Processing of sample submissions made to one node will be split across all nodes in the cluster; there is no need to actively load-balance from the client side.

Operational/Adminstrative Characteristics

In a cluster with two nodes, one of the nodes is the tiebreaker and acts as a single-point-of-failure. However, the other node may be removed from the cluster without ill effect (beyond transient failures during cutover). When a 2-node cluster is healthy (both nodes are fully operational), the tiebreaker designation may be modified by the user, to alter which of the nodes is a single point of failure.

Service may be temporarily disrupted during a failover event; samples which were actively running during a failover will not be automatically rerun.

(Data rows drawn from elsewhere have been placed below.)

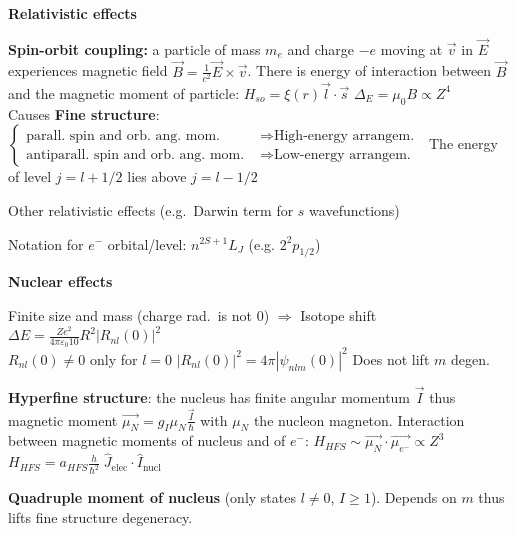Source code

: \textbf{Relativistic effects}
\begin{squishlist}
    \item \textbf{Spin-orbit coupling:} a particle of mass $m_e$ and charge $-e$ moving at $\vec{v}$ in $\vec{E}$ experiences magnetic field $\vec{B} = \frac{1}{c^2}\vec{E}\times \vec{v}$. There is energy of interaction between $\vec{B}$ and the magnetic moment of particle: $H_{so} = \xi(r) \vec{l}\cdot \vec{s}$ \qquad $\Delta_E = \mu_0 B \propto Z^4$\\
    Causes \textbf{Fine structure}: $\left\{\begin{aligned}
        \text{parall.\ spin and orb.\ ang.\ mom.\ } &\Rightarrow \text{High-energy arrangem.\ } \\
        \text{antiparall.\ spin and orb.\ ang.\ mom.\ } &\Rightarrow \text{Low-energy arrangem.\ }
    \end{aligned} \right.$
    The energy of level $j = l+1/2$ lies above $j = l-1/2$

    \item Other relativistic effects (e.g.\ Darwin term for $s$ wavefunctions)
    \item Notation for $e^-$ orbital/level: $n^{2S+1}L_J$ (e.g. $2^2 p_{1/2}$)
\end{squishlist}

\squishline

\textbf{Nuclear effects}
\begin{squishlist}
    \item Finite size and mass (charge rad.\ is not 0) $\Rightarrow$
    Isotope shift $\Delta E = \frac{Ze^2}{4 \pi \varepsilon_0 10}R^2 |R_{nl}(0)|^2$ \\ $R_{nl}(0) \neq 0$ only for $l=0$ \quad $|R_{nl}(0)|^2 = 4\pi |\psi_{nlm}(0)|^2$ \quad Does not lift $m$ degen.\
    \item \textbf{Hyperfine structure}: the nucleus has finite angular momentum $\vec{I}$ thus magnetic moment $\vec{\mu_N} = g_I \mu_N \frac{\vec{I}}{\hbar}$ with $\mu_N$ the nucleon magneton.
    Interaction between magnetic moments of nucleus and of $e^-$:
    $H_{HFS} \sim \vec{\mu_N}\cdot \vec{\mu_{e^-}} \propto Z^3$ \\
    $H_{HFS} = a_{HFS} \frac{h}{\hbar^2} \; \hat{J}_{\text{elec}}\cdot \hat{I}_{\text{nucl}}$
    \item \textbf{Quadruple moment of nucleus} (only states $l \neq 0$, $I \geq 1$). Depends on $m$ thus lifts fine structure degeneracy.
\end{squishlist}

In the context of clustering, capacity refers to throughput, not storage. A cluster with three nodes prunes data to the same maximum storage levels as a single Threat Grid Appliance. Consequently, a cluster of three 5000-sample appliances, with a total 15,000-samples/day rate limit, will (when used at full capacity), have retention minimums of 33 percent shorter than the 10,000-sample/day estimates provided in the Threat Grid Appliance Data Retention Notes on Cisco.com.

Sample Deletion

Support for deleting samples is available on Threat Grid Appliances (v2.5.0 or later):

  • The Delete option is available in the Actions menu in the samples list.

  • The Delete button is available in the upper-right corner of the sample analysis report.


Note

It may take up to 24 hours for backup copies of deleted samples to be removed from all nodes.


Deleted samples are removed from the shared NFS store immediately; removed from the node processing the deletion request immediately, but the other nodes will lag until the nightly cron job is run. In clustered mode, the NFS store is considered the primary source for samples, so even if the sample is not physically removed from other nodes, it should no longer be retrievable from any of them.

In Threat Grid Appliance v2.7 and later, sample deletion is extended to include artifacts, which matches the behavior of the cloud product.